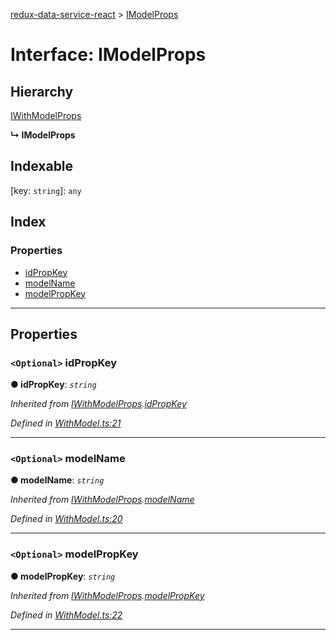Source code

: [redux-data-service-react](../README.md) > [IModelProps](../interfaces/imodelprops.md)

# Interface: IModelProps

## Hierarchy

 [IWithModelProps](iwithmodelprops.md)

**↳ IModelProps**

## Indexable

\[key: `string`\]:&nbsp;`any`
## Index

### Properties

* [idPropKey](imodelprops.md#idpropkey)
* [modelName](imodelprops.md#modelname)
* [modelPropKey](imodelprops.md#modelpropkey)

---

## Properties

<a id="idpropkey"></a>

### `<Optional>` idPropKey

**● idPropKey**: *`string`*

*Inherited from [IWithModelProps](iwithmodelprops.md).[idPropKey](iwithmodelprops.md#idpropkey)*

*Defined in [WithModel.ts:21](https://github.com/Rediker-Software/redux-data-service-react/blob/e0c5bcc/src/WithModel.ts#L21)*

___
<a id="modelname"></a>

### `<Optional>` modelName

**● modelName**: *`string`*

*Inherited from [IWithModelProps](iwithmodelprops.md).[modelName](iwithmodelprops.md#modelname)*

*Defined in [WithModel.ts:20](https://github.com/Rediker-Software/redux-data-service-react/blob/e0c5bcc/src/WithModel.ts#L20)*

___
<a id="modelpropkey"></a>

### `<Optional>` modelPropKey

**● modelPropKey**: *`string`*

*Inherited from [IWithModelProps](iwithmodelprops.md).[modelPropKey](iwithmodelprops.md#modelpropkey)*

*Defined in [WithModel.ts:22](https://github.com/Rediker-Software/redux-data-service-react/blob/e0c5bcc/src/WithModel.ts#L22)*

___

○ ○ ○ ○ ○

YOUR ASSIGNMENT
What lines in the records contain the word "IWithModelProps"? Return each one.

WRITTEN SOLUTION
 [IWithModelProps](iwithmodelprops.md)
*Inherited from [IWithModelProps](iwithmodelprops.md).[idPropKey](iwithmodelprops.md#idpropkey)*
*Inherited from [IWithModelProps](iwithmodelprops.md).[modelName](iwithmodelprops.md#modelname)*
*Inherited from [IWithModelProps](iwithmodelprops.md).[modelPropKey](iwithmodelprops.md#modelpropkey)*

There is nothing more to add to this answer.